Simple Web 2.0 Guideline: Be Like Flickr
By Joseph Hunkins at December 24, 2007 0 CommentsFlickr has been my favorite Web 2.0 application for some time, and I think it’s for a very good reason: Flickr is a fundamentally enabling application. Initially, I just used the (superb) photo uploader to send all my vacation and family pix online for easy storage. That soon evolved into better labelling, categorizing, and searching for photos, as well as the ability to share them with friends and family, even restricting access as needed. Flickr makes all this fairly easy, and as such sets what I’d say is *the* critical Web 2.0 guideline - make it simple!
My favorite feature of Flickr has come about fairly recently.

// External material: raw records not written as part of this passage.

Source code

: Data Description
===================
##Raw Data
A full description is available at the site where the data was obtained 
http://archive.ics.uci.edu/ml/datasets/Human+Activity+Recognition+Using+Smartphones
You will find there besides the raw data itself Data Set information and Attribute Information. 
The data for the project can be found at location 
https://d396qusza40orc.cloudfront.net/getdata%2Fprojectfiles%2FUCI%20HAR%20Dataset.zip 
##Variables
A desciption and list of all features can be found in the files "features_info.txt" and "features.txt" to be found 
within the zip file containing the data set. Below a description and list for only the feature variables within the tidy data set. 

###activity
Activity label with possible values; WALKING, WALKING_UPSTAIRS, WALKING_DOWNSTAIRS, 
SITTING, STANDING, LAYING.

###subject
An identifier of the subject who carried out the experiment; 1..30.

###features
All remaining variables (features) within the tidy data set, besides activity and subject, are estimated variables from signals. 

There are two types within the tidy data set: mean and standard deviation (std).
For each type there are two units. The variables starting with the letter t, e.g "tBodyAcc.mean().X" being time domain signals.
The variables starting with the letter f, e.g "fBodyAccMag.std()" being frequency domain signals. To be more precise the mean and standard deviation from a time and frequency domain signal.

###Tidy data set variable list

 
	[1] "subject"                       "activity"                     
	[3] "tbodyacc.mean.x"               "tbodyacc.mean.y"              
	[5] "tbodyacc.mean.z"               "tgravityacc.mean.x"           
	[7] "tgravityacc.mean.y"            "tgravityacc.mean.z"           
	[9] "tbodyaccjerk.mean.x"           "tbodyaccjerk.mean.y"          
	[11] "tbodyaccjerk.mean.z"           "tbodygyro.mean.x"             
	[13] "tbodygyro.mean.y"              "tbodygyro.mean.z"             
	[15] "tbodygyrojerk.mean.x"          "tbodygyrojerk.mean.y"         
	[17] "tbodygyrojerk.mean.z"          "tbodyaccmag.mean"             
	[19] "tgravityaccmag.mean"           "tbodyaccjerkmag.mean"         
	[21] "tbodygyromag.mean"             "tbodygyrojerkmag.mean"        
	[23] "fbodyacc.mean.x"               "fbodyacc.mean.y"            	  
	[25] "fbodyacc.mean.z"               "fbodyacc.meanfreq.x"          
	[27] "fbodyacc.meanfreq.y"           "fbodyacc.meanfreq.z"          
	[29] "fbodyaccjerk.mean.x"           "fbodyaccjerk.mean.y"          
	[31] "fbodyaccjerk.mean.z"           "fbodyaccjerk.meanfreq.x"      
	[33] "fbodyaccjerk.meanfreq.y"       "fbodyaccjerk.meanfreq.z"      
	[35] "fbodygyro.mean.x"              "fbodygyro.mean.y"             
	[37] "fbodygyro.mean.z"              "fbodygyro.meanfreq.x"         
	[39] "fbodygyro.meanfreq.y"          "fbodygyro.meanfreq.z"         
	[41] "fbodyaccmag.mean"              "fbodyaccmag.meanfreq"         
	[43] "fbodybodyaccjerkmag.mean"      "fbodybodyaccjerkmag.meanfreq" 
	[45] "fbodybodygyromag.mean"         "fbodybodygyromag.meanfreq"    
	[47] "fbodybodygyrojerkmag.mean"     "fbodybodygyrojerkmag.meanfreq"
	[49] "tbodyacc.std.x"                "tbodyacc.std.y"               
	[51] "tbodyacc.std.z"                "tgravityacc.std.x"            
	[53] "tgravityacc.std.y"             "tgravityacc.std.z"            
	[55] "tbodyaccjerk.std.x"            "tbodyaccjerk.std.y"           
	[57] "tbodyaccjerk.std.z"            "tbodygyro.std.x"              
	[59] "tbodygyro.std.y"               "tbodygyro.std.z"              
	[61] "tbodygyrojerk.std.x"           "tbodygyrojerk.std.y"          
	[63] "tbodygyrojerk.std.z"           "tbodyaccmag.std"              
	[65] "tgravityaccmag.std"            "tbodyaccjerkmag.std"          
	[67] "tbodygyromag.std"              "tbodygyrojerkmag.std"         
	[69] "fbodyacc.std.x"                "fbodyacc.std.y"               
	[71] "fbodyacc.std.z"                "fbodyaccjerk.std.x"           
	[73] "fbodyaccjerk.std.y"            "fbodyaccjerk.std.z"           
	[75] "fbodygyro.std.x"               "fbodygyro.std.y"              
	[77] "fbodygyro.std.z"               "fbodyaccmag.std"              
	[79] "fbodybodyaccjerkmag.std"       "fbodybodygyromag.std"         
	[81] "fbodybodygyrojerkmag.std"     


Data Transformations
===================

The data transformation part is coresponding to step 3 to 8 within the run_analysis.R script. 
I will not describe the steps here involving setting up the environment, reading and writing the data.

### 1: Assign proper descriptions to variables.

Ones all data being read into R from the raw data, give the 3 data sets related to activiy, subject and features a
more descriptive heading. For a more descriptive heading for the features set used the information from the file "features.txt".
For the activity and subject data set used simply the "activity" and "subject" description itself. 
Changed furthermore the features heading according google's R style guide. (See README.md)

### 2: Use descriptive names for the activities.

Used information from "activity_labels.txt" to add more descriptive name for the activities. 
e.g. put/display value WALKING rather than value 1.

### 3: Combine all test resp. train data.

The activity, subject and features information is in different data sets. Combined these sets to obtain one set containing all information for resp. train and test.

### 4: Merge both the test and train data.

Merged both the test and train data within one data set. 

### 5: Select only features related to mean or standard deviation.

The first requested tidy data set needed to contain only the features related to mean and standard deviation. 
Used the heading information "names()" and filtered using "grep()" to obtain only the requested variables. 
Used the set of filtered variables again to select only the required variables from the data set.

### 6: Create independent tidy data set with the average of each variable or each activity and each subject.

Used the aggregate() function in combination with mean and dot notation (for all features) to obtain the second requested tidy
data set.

It is the ability to connect your blog to Flickr and then quickly post Flickr photos to your blog along with a blog post for the photo that you can write from within Flickr - i.e. you don’t have to do a separate blog logon and blogging session to get the job done. This really rocks because, again, it is *simple*. Sure, it’s not a big deal to copy images and upload them separately to blogs, but I think with each step comes a cost in terms of your time and more importantly your motivation to get the job done.
Flickr makes it almost seamless to upload, categorize, and blog an image in the matter of a few minutes. That’s beautiful, and that is a Web 2.0 standard I’d love to see everywhere.